One of the foreign experts in the EU’s twinning project with Azerbaijan to set up funded elements in the pension system has voiced concerns over the sustainability of the exercise.

Dace Brencēna, chief executive at SEB’s Latvian pension fund, told IPE the project was “on time and on track”, with a legal framework for the new pension system already being drafted.

However, she also voiced concern that the funded elements introduced might “not grow very fast to begin with because they are purely voluntary”.

“It will take some time – especially in Azerbaijan, where long-term savings are not that well known, where even life insurance contracts are only tax-incentivised for three years,” she said.

In 2013, Azerbaijan and the European Union signed agreements for a twinning project, funded by the EU, to establish a funded non-state second pillar.

Azerbaijan aims to develop a funded element within the national pension system and promote a market for private pensions through the creation of a legal framework for non-state pension funds.

Latvia and Germany have been twinned with the country to “enhance capacity of the State Social Protection Fund of Azerbaijan (SSPF) to establish the regulatory, legal and administrative framework for the introduction of a funded element in the insurance-pension system and the establishment of non-state pension”, according to a 2014 mission statement.

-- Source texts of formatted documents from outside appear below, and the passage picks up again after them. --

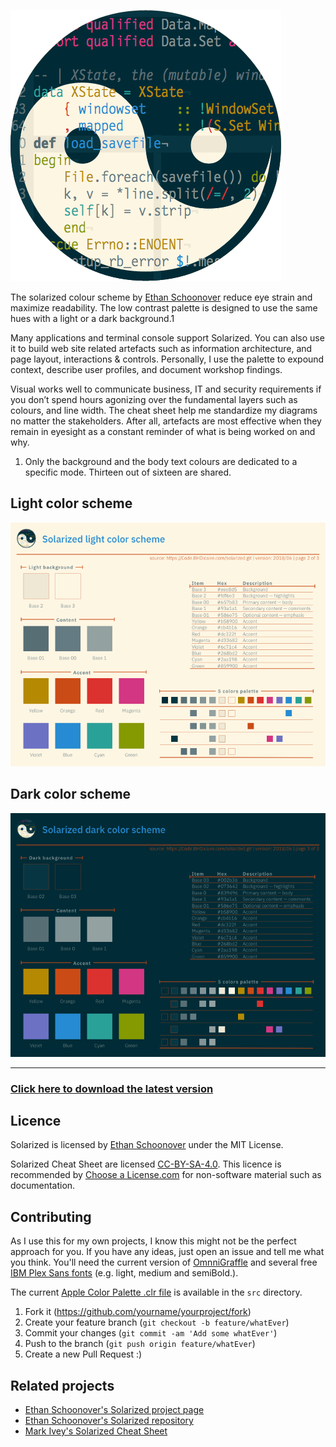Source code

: ![solarized logo](https://github.com/bhdicaire/solarized/raw/master/img/solarizedLogo.png)

The solarized colour scheme by [Ethan Schoonover](https://twitter.com/ethanschoonover) reduce eye strain and maximize readability. The low contrast palette is designed to use the same hues with a light or a dark background.1

Many applications and terminal console support Solarized. You can also use it to build web site related artefacts such as information architecture, and page layout, interactions & controls. Personally, I use the palette to expound context, describe user profiles, and document workshop findings.

Visual works well to communicate business, IT and security requirements if you don’t spend hours agonizing over the fundamental layers such as colours, and line width. The cheat sheet help me standardize my diagrams no matter the stakeholders. After all, artefacts are most effective when they remain in eyesight as a constant reminder of what is being worked on and why.

1. Only the background and the body text colours are dedicated to a specific mode. Thirteen out of sixteen are shared.

## Light color scheme
![solarized dark](https://github.com/bhdicaire/solarized/raw/master/img/lightScheme.png)
## Dark color scheme
![solarized dark](https://github.com/bhdicaire/solarized/raw/master/img/darkScheme.png)
___
### [Click here to download the latest version](https://github.com/bhdicaire/solarized/raw/master/img/solarizedCheatSheet.pdf)
## Licence
Solarized is licensed by [Ethan Schoonover](https://github.com/altercation/solarized/blob/master/LICENSE) under the
MIT License.

Solarized Cheat Sheet are licensed [CC-BY-SA-4.0](https://github.com/bhdicaire/solarized/raw/master/LICENCSE). This licence is recommended by [Choose a License.com](choosealicense.com/) for non-software material such as documentation.
## Contributing
As I use this for my own projects, I know this might not be the perfect approach for you. If you have any ideas, just open an issue and tell me what you think. You'll need the current version of [OmnniGraffle](https://www.omnigroup.com/omnigraffle/) and several free [IBM Plex Sans fonts](https://github.com/IBM/plex) (e.g. light, medium and semiBold.). 

The current [Apple Color Palette .clr file](https://github.com/altercation/solarized/tree/master/apple-colorpalette-solarized) is available in the ``src`` directory.

1. Fork it (<https://github.com/yourname/yourproject/fork>)
2. Create your feature branch (`git checkout -b feature/whatEver`)
3. Commit your changes (`git commit -am 'Add some whatEver'`)
4. Push to the branch (`git push origin feature/whatEver`)
5. Create a new Pull Request :)

## Related projects
* [Ethan Schoonover's Solarized project page](http://ethanschoonover.com/solarized)
* [Ethan Schoonover's Solarized repository](https://github.com/altercation/solarized)
* [Mark Ivey's Solarized Cheat Sheet](http://www.zovirl.com/2011/07/22/solarized_cheat_sheet/)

However, Brencēna argued that the Azerbaijan government was “not ready to promise any contribution matching at the moment” but would would use tax incentives to get people to make additional payments to the state pension fund.

According to Brencēna, the SSPF will manage the assets in-house, which will make it the second major institutional investor in the country after the €27bn state oil fund.

As for the second pillar, providers will be able to set up pension funds as soon as the legal framework is finalised, which might happen by the end of the year.

Those funds will then be open to employers and employees – but again without a mandatory element.

Brencēna confirmed that all EU directives on pension funds would be included in the new Azerbaijan pension laws to make the system compatible with those in EU countries.